F. G. : "On construit un trimaran de 100 pieds (30 mètres), conçu pour la navigation en solitaire. L’objectif est de refaire un tour du monde à l’hiver 2017-2018 et de nous attaquer au record. Autour viendront des tentatives de records comme La Route de la découverte (Cadix-San Salvador), l’Atlantique Nord (New-York-Cap Lizard), la Méditerranée (Marseille-Carthage), ainsi que des courses et des opérations de relations publiques."
- Pourquoi un trimaran plutôt qu’un catamaran ?
F. G.: "Le trimaran correspond mieux à un programme en solitaire parce qu’il a une meilleure stabilité et est plus tolérant. Et il n’est pas forcément moins rapide que le catamaran. Regardez, le record du monde, même en équipage, est détenu par le trimaran Banque Populaire. Son prédécesseur, Groupama, était lui aussi un tri."
- Vous avez fait une entrée fracassante dans le palmarès des grandes courses au large. Y a-t-il eu crime de lèse-majesté vis-à-vis des anciens de la spécialité ?

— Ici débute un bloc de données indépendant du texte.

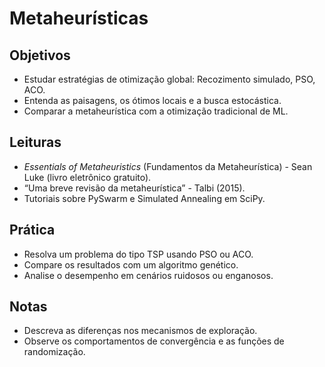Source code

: # Metaheurísticas

## Objetivos
- Estudar estratégias de otimização global: Recozimento simulado, PSO, ACO.
- Entenda as paisagens, os ótimos locais e a busca estocástica.
- Comparar a metaheurística com a otimização tradicional de ML.

## Leituras
- *Essentials of Metaheuristics* (Fundamentos da Metaheurística) - Sean Luke (livro eletrônico gratuito).
- “Uma breve revisão da metaheurística” - Talbi (2015).
- Tutoriais sobre PySwarm e Simulated Annealing em SciPy.

## Prática
- Resolva um problema do tipo TSP usando PSO ou ACO.
- Compare os resultados com um algoritmo genético.
- Analise o desempenho em cenários ruidosos ou enganosos.

## Notas
- Descreva as diferenças nos mecanismos de exploração.
- Observe os comportamentos de convergência e as funções de randomização.
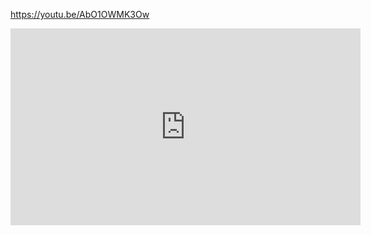 https://youtu.be/AbO1OWMK3Ow

<iframe width="560" height="315" src="https://www.youtube.com/embed/AbO1OWMK3Ow" frameborder="0" allow="autoplay; encrypted-media" allowfullscreen></iframe>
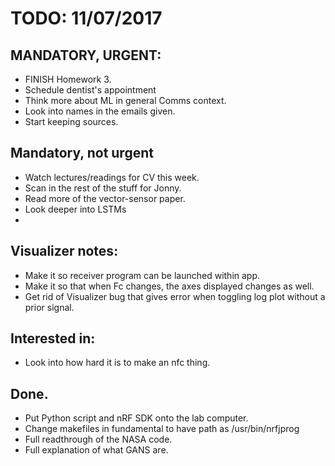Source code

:# TODO: 11/07/2017

## MANDATORY, URGENT:
* FINISH Homework 3.
* Schedule dentist's appointment
* Think more about ML in general Comms context.
* Look into names in the emails given.
* Start keeping sources.

## Mandatory, not urgent
* Watch lectures/readings for CV this week.
* Scan in the rest of the stuff for Jonny.
* Read more of the vector-sensor paper.
* Look deeper into LSTMs
*

## Visualizer notes:
* Make it so receiver program can be launched within app.
* Make it so that when Fc changes, the axes displayed changes as well.
* Get rid of Visualizer bug that gives error when toggling log plot without a prior signal.

## Interested in:
* Look into how hard it is to make an nfc thing.

## Done.
* Put Python script and nRF SDK onto the lab computer.
* Change makefiles in fundamental to have path as /usr/bin/nrfjprog
* Full readthrough of the NASA code.
* Full explanation of what GANS are.
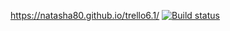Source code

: https://natasha80.github.io/trello6.1/
[![Build status](https://ci.appveyor.com/api/projects/status/put1ua0bvpxffa64?svg=true)](https://ci.appveyor.com/project/natasha80/trello6-1)
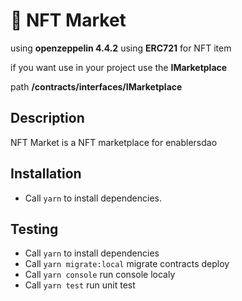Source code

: # 🛒 NFT Market


using  **openzeppelin 4.4.2**
using  **ERC721** for NFT item 

if you want use in your project use the  **IMarketplace**

path **/contracts/interfaces/IMarketplace**

## Description 
NFT Market is a NFT marketplace for enablersdao

## Installation
- Call `yarn` to install dependencies.
  
## Testing
- Call `yarn` to install dependencies
- Call `yarn migrate:local` migrate contracts deploy
- Call `yarn console` run console localy
- Call `yarn test` run unit test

F. G.: "Je ne pense pas et pour plusieurs raisons. D’abord parce que mon sponsor, la Macif, était déjà très engagée dans la voile avec sa filière de détection, son programme Macif Course au large. Ils n’ont jamais eu de stratégie d’opportunisme et tout est construit dans la durée. J’étais jeune quand j’ai commencé avec eux, mais j’ai fait mes preuves par ailleurs, en dériveur, où j’ai démontré que j’étais capable de me débrouiller. La course au large est un sport dans lequel on peut être performant longtemps, où les p’tits jeunes ne chassent pas les anciens aussi vite que dans d’autres sports. On le voit bien avec Loïc Peyron, élu marin de l’année, qui vient de gagner la Route du Rhum à 55 ans."
- Qu’est-ce qui vous attire tant dans la course en solitaire ?
F. G. : "Je ne suis pas d’une nature solitaire, pas antisocial non plus. J’ai fait des courses en équipages et ça s’est très bien passé. Disons qu’à une période de ma vie, j’ai plus particulièrement apprécié d’être seul sur le bateau. On est livré à nous-même et pour moi, c’est la meilleure école pour se connaître, apprendre et progresser."